### Supplied information
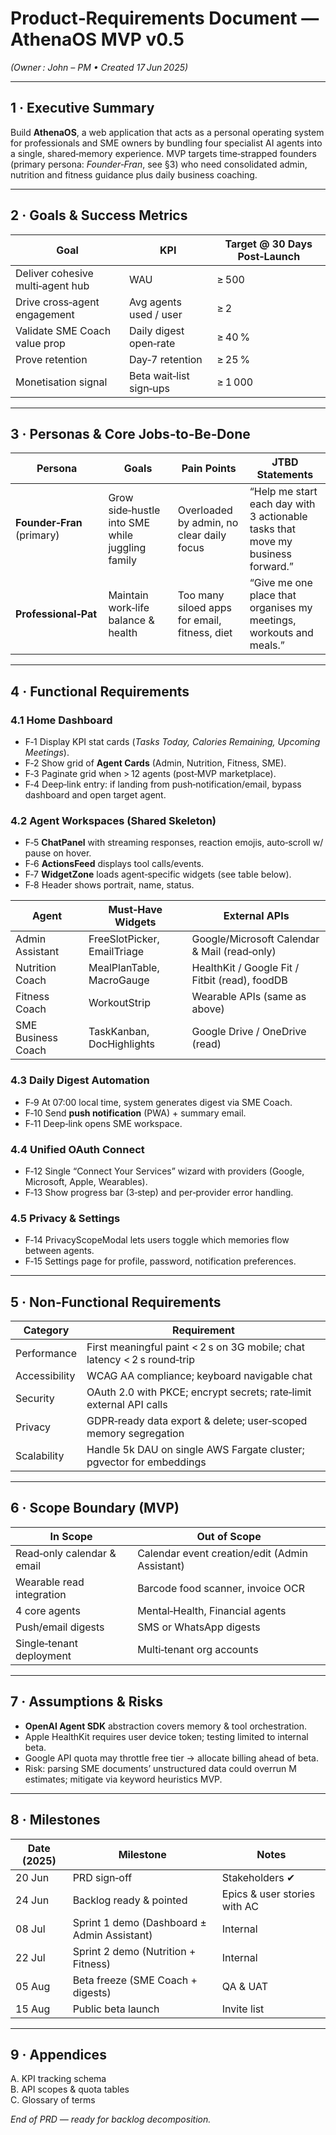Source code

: # Product‑Requirements Document — **AthenaOS** MVP v0.5
*(Owner : John – PM • Created 17 Jun 2025)*

---

## 1 · Executive Summary
Build **AthenaOS**, a web application that acts as a personal operating system for professionals and SME owners by bundling four specialist AI agents into a single, shared‑memory experience. MVP targets time‑strapped founders (primary persona: *Founder‑Fran*, see §3) who need consolidated admin, nutrition and fitness guidance plus daily business coaching.

---

## 2 · Goals & Success Metrics
| Goal | KPI | Target @ 30 Days Post‑Launch |
|------|-----|------------------------------|
| Deliver cohesive multi‑agent hub | WAU | ≥ 500 |
| Drive cross‑agent engagement | Avg agents used / user | ≥ 2 |
| Validate SME Coach value prop | Daily digest open‑rate | ≥ 40 % |
| Prove retention | Day‑7 retention | ≥ 25 % |
| Monetisation signal | Beta wait‑list sign‑ups | ≥ 1 000 |

---

## 3 · Personas & Core Jobs‑to‑Be‑Done
| Persona | Goals | Pain Points | JTBD Statements |
|---------|-------|-------------|-----------------|
| **Founder‑Fran** (primary) | Grow side‑hustle into SME while juggling family | Overloaded by admin, no clear daily focus | “Help me start each day with 3 actionable tasks that move my business forward.” |
| **Professional‑Pat** | Maintain work‑life balance & health | Too many siloed apps for email, fitness, diet | “Give me one place that organises my meetings, workouts and meals.” |

---

## 4 · Functional Requirements
### 4.1 Home Dashboard
- F‑1 Display KPI stat cards (*Tasks Today, Calories Remaining, Upcoming Meetings*).  
- F‑2 Show grid of **Agent Cards** (Admin, Nutrition, Fitness, SME).  
- F‑3 Paginate grid when > 12 agents (post‑MVP marketplace).  
- F‑4 Deep‑link entry: if landing from push‑notification/email, bypass dashboard and open target agent.

### 4.2 Agent Workspaces (Shared Skeleton)
- F‑5 **ChatPanel** with streaming responses, reaction emojis, auto‑scroll w/ pause on hover.  
- F‑6 **ActionsFeed** displays tool calls/events.  
- F‑7 **WidgetZone** loads agent‑specific widgets (see table below).  
- F‑8 Header shows portrait, name, status.

| Agent | Must‑Have Widgets | External APIs |
|-------|-------------------|---------------|
| Admin Assistant | FreeSlotPicker, EmailTriage | Google/Microsoft Calendar & Mail (read‑only) |
| Nutrition Coach | MealPlanTable, MacroGauge | HealthKit / Google Fit / Fitbit (read), foodDB |
| Fitness Coach | WorkoutStrip | Wearable APIs (same as above) |
| SME Business Coach | TaskKanban, DocHighlights | Google Drive / OneDrive (read) |

### 4.3 Daily Digest Automation
- F‑9 At 07:00 local time, system generates digest via SME Coach.  
- F‑10 Send **push notification** (PWA) + summary email.  
- F‑11 Deep‑link opens SME workspace.

### 4.4 Unified OAuth Connect
- F‑12 Single “Connect Your Services” wizard with providers (Google, Microsoft, Apple, Wearables).  
- F‑13 Show progress bar (3‑step) and per‑provider error handling.

### 4.5 Privacy & Settings
- F‑14 PrivacyScopeModal lets users toggle which memories flow between agents.  
- F‑15 Settings page for profile, password, notification preferences.

---

## 5 · Non‑Functional Requirements
| Category | Requirement |
|----------|-------------|
| Performance | First meaningful paint < 2 s on 3G mobile; chat latency < 2 s round‑trip |
| Accessibility | WCAG AA compliance; keyboard navigable chat |
| Security | OAuth 2.0 with PKCE; encrypt secrets; rate‑limit external API calls |
| Privacy | GDPR‑ready data export & delete; user‑scoped memory segregation |
| Scalability | Handle 5k DAU on single AWS Fargate cluster; pgvector for embeddings |

---

## 6 · Scope Boundary (MVP)
| In Scope | Out of Scope |
|----------|--------------|
| Read‑only calendar & email | Calendar event creation/edit (Admin Assistant) |
| Wearable read integration | Barcode food scanner, invoice OCR |
| 4 core agents | Mental‑Health, Financial agents |
| Push/email digests | SMS or WhatsApp digests |
| Single‑tenant deployment | Multi‑tenant org accounts |

---

## 7 · Assumptions & Risks
- **OpenAI Agent SDK** abstraction covers memory & tool orchestration.  
- Apple HealthKit requires user device token; testing limited to internal beta.  
- Google API quota may throttle free tier → allocate billing ahead of beta.  
- Risk: parsing SME documents’ unstructured data could overrun M estimates; mitigate via keyword heuristics MVP.

---

## 8 · Milestones
| Date (2025) | Milestone | Notes |
|-------------|-----------|-------|
| 20 Jun | PRD sign‑off | Stakeholders ✔︎ |
| 24 Jun | Backlog ready & pointed | Epics & user stories with AC |
| 08 Jul | Sprint 1 demo (Dashboard ± Admin Assistant) | Internal |
| 22 Jul | Sprint 2 demo (Nutrition + Fitness) | Internal |
| 05 Aug | Beta freeze (SME Coach + digests) | QA & UAT |
| 15 Aug | Public beta launch | Invite list |

---

## 9 · Appendices
A. KPI tracking schema  
B. API scopes & quota tables  
C. Glossary of terms

*End of PRD — ready for backlog decomposition.*

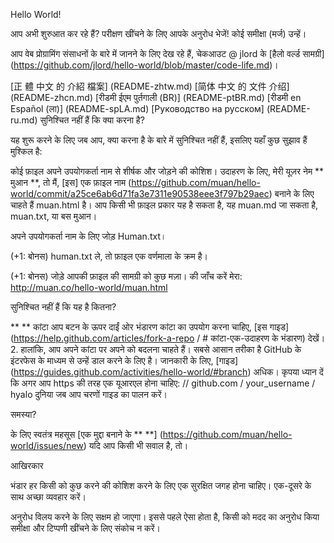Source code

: Hello World!

आप अभी शुरुआत कर रहे हैं? परीक्षण खींचने के लिए आपके अनुरोध भेजें! कोई समीक्षा (मर्ज) उन्हें।

आप वेब प्रोग्रामिंग संसाधनों के बारे में जानने के लिए देख रहे हैं, चेकआउट @ jlord के [हैलो वर्ल्ड सामग्री] (https://github.com/jlord/hello-world/blob/master/code-life.md)।

[正 體 中文 的 介紹 檔案] (README-zhtw.md)
[简体 中文 的 文件 介绍] (README-zhcn.md)
[रीडमी ईएम पुर्तगाली (BR)] (README-ptBR.md)
[रीडमी en Español (ला)] (README-spLA.md)
[Руководство на русском] (README-ru.md)
सुनिश्चित नहीं हैं कि क्या करना है?

यह शुरू करने के लिए जब आप, क्या करना है के बारे में सुनिश्चित नहीं हैं, इसलिए यहाँ कुछ सुझाव हैं मुश्किल है:

कोई फ़ाइल अपने उपयोगकर्ता नाम से शीर्षक और जोड़ने की कोशिश। उदाहरण के लिए, मेरी यूज़र नेम ** मुआन **, तो मैं, [इस] एक फ़ाइल नाम (https://github.com/muan/hello-world/commit/a25ce6ab6d71fa3e7311e90538eee3f797b29aec) बनाने के लिए चाहते हैं muan.html है। आप किसी भी फ़ाइल प्रकार यह है सकता है, यह muan.md जा सकता है, muan.txt, या बस मुआन।

अपने उपयोगकर्ता नाम के लिए जोड़ Human.txt।

(+1: बोनस) human.txt ले, तो फ़ाइल एक वर्णमाला के क्रम है।

(+1: बोनस) जोड़े आपकी फ़ाइल की सामग्री को कुछ मज़ा। की जाँच करें मेरा: http://muan.co/hello-world/muan.html

सुनिश्चित नहीं हैं कि यह है कितना?

** ** कांटा आप बटन के ऊपर दाईं ओर भंडारण कांटा का उपयोग करना चाहिए, [इस गाइड] (https://help.github.com/articles/fork-a-repo / # कांटा-एक-उदाहरण के भंडारण) देखें।
2. हालांकि, आप अपने कांटा पर अपने को बदलना चाहते हैं। सबसे आसान तरीका है GitHub के इंटरफेस के माध्यम से उन्हें डाल करने के लिए है। जानकारी के लिए, [गाइड] (https://guides.github.com/activities/hello-world/#branch) अधिक। कृपया ध्यान दें कि अगर आप https की तरह एक यूआरएल होना चाहिए: // github.com / your_username / hyalo दुनिया जब आप चरणों गाइड का पालन करें।

समस्या?

के लिए स्वतंत्र महसूस [एक मुद्दा बनाने के ** **] (https://github.com/muan/hello-world/issues/new) यदि आप किसी भी सवाल है, तो।

आखिरकार

भंडार हर किसी को कुछ करने की कोशिश करने के लिए एक सुरक्षित जगह होना चाहिए। एक-दूसरे के साथ अच्छा व्यवहार करें।

अनुरोध विलय करने के लिए सक्षम हो जाएगा। इससे पहले ऐसा होता है, किसी को मदद का अनुरोध किया समीक्षा और टिप्पणी खींचने के लिए संकोच न करें।

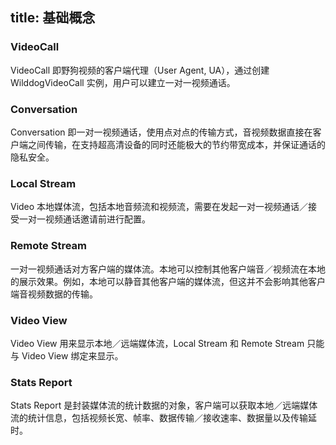 title: 基础概念
---

### VideoCall

VideoCall 即野狗视频的客户端代理（User Agent, UA），通过创建 WilddogVideoCall 实例，用户可以建立一对一视频通话。

### Conversation

Conversation 即一对一视频通话，使用点对点的传输方式，音视频数据直接在客户端之间传输，在支持超高清设备的同时还能极大的节约带宽成本，并保证通话的隐私安全。

### Local Stream

Video 本地媒体流，包括本地音频流和视频流，需要在发起一对一视频通话／接受一对一视频通话邀请前进行配置。

### Remote Stream

一对一视频通话对方客户端的媒体流。本地可以控制其他客户端音／视频流在本地的展示效果。例如，本地可以静音其他客户端的媒体流，但这并不会影响其他客户端音视频数据的传输。

### Video View

Video View 用来显示本地／远端媒体流，Local Stream 和 Remote Stream 只能与 Video View 绑定来显示。

### Stats Report

Stats Report 是封装媒体流的统计数据的对象，客户端可以获取本地／远端媒体流的统计信息，包括视频长宽、帧率、数据传输／接收速率、数据量以及传输延时。
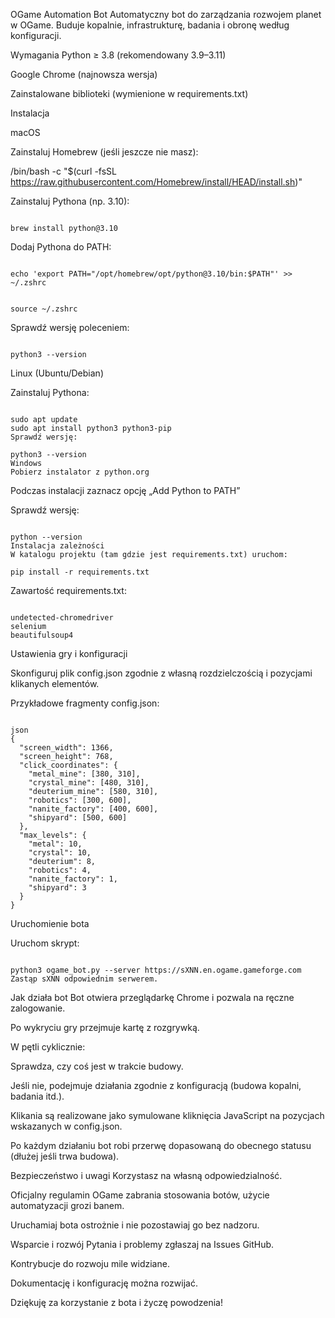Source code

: OGame Automation Bot
Automatyczny bot do zarządzania rozwojem planet w OGame.
Buduje kopalnie, infrastrukturę, badania i obronę według konfiguracji.

Wymagania
Python ≥ 3.8 (rekomendowany 3.9–3.11)

Google Chrome (najnowsza wersja)

Zainstalowane biblioteki (wymienione w requirements.txt)

Instalacja



macOS


Zainstaluj Homebrew (jeśli jeszcze nie masz):



/bin/bash -c "$(curl -fsSL https://raw.githubusercontent.com/Homebrew/install/HEAD/install.sh)"


Zainstaluj Pythona (np. 3.10):


<CODE>
brew install python@3.10
</CODE>

  
Dodaj Pythona do PATH:


<CODE>
echo 'export PATH="/opt/homebrew/opt/python@3.10/bin:$PATH"' >> ~/.zshrc

source ~/.zshrc
</CODE>


Sprawdź wersję poleceniem:


<CODE>
python3 --version
</CODE>

Linux (Ubuntu/Debian)


Zainstaluj Pythona:


<CODE>
sudo apt update
sudo apt install python3 python3-pip
Sprawdź wersję:
</CODE>

<CODE>
python3 --version
Windows
Pobierz instalator z python.org
</CODE>

Podczas instalacji zaznacz opcję „Add Python to PATH”


Sprawdź wersję:


<CODE>
python --version
Instalacja zależności
W katalogu projektu (tam gdzie jest requirements.txt) uruchom:
</CODE>

<CODE>
pip install -r requirements.txt
</CODE>

Zawartość requirements.txt:


<CODE>
undetected-chromedriver
selenium
beautifulsoup4
</CODE>

Ustawienia gry i konfiguracji

Skonfiguruj plik config.json zgodnie z własną rozdzielczością i pozycjami klikanych elementów.


Przykładowe fragmenty config.json:

<CODE>
json
{
  "screen_width": 1366,
  "screen_height": 768,
  "click_coordinates": {
    "metal_mine": [380, 310],
    "crystal_mine": [480, 310],
    "deuterium_mine": [580, 310],
    "robotics": [300, 600],
    "nanite_factory": [400, 600],
    "shipyard": [500, 600]
  },
  "max_levels": {
    "metal": 10,
    "crystal": 10,
    "deuterium": 8,
    "robotics": 4,
    "nanite_factory": 1,
    "shipyard": 3
  }
}
</CODE>

Uruchomienie bota


Uruchom skrypt:


<CODE>
python3 ogame_bot.py --server https://sXNN.en.ogame.gameforge.com
Zastąp sXNN odpowiednim serwerem.
</CODE>

Jak działa bot
Bot otwiera przeglądarkę Chrome i pozwala na ręczne zalogowanie.


Po wykryciu gry przejmuje kartę z rozgrywką.


W pętli cyklicznie:


Sprawdza, czy coś jest w trakcie budowy.

Jeśli nie, podejmuje działania zgodnie z konfiguracją (budowa kopalni, badania itd.).

Klikania są realizowane jako symulowane kliknięcia JavaScript na pozycjach wskazanych w config.json.

Po każdym działaniu bot robi przerwę dopasowaną do obecnego statusu (dłużej jeśli trwa budowa).

Bezpieczeństwo i uwagi
Korzystasz na własną odpowiedzialność.

Oficjalny regulamin OGame zabrania stosowania botów, użycie automatyzacji grozi banem.

Uruchamiaj bota ostrożnie i nie pozostawiaj go bez nadzoru.

Wsparcie i rozwój
Pytania i problemy zgłaszaj na Issues GitHub.

Kontrybucje do rozwoju mile widziane.

Dokumentację i konfigurację można rozwijać.

Dziękuję za korzystanie z bota i życzę powodzenia!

### What to do
For each line of the entries that holds the word "HealthKit", pull that line out.

### Response to this task
| Nutrition Coach | MealPlanTable, MacroGauge | HealthKit / Google Fit / Fitbit (read), foodDB |
- Apple HealthKit requires user device token; testing limited to internal beta.  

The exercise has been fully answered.